Stored data
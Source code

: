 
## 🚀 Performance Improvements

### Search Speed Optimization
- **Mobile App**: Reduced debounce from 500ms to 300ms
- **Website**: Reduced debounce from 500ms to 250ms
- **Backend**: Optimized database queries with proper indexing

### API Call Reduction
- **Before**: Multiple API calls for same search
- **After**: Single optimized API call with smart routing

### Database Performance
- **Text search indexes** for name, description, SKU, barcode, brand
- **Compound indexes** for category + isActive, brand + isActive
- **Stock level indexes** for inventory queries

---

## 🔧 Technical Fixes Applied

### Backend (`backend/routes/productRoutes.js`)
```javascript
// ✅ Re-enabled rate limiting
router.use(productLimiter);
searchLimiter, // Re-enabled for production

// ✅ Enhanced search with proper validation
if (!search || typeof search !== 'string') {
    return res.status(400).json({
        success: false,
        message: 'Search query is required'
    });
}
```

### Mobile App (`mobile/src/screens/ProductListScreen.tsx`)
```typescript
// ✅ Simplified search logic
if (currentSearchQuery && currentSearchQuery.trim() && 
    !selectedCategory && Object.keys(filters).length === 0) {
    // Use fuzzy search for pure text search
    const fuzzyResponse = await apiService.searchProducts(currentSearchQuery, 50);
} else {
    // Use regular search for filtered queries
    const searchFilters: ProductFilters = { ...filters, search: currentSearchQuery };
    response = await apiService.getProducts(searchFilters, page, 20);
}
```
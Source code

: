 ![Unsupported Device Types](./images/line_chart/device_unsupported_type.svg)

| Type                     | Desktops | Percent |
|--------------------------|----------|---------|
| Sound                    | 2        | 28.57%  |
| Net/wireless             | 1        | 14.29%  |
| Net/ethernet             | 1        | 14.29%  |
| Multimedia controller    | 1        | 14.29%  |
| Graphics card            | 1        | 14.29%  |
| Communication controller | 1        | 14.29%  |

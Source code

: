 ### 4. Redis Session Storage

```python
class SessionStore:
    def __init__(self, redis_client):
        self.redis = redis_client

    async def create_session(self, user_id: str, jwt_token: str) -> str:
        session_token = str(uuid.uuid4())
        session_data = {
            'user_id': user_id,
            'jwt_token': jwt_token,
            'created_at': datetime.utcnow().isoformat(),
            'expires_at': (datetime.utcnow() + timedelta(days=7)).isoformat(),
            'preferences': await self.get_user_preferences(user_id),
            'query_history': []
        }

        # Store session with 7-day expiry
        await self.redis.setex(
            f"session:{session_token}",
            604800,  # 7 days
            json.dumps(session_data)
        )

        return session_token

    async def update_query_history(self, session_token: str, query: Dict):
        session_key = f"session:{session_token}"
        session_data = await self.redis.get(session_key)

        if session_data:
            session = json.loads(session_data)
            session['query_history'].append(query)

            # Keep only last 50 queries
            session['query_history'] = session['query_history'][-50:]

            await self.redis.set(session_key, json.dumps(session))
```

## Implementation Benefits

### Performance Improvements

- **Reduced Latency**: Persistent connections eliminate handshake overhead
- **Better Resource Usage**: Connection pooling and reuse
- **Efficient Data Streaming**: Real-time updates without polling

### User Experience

__Exercise aim__
In the records, find every line that has the string "controller" and copy it.

__Output of the task__
| Multimedia controller    | 1        | 14.29%  |
| Communication controller | 1        | 14.29%  |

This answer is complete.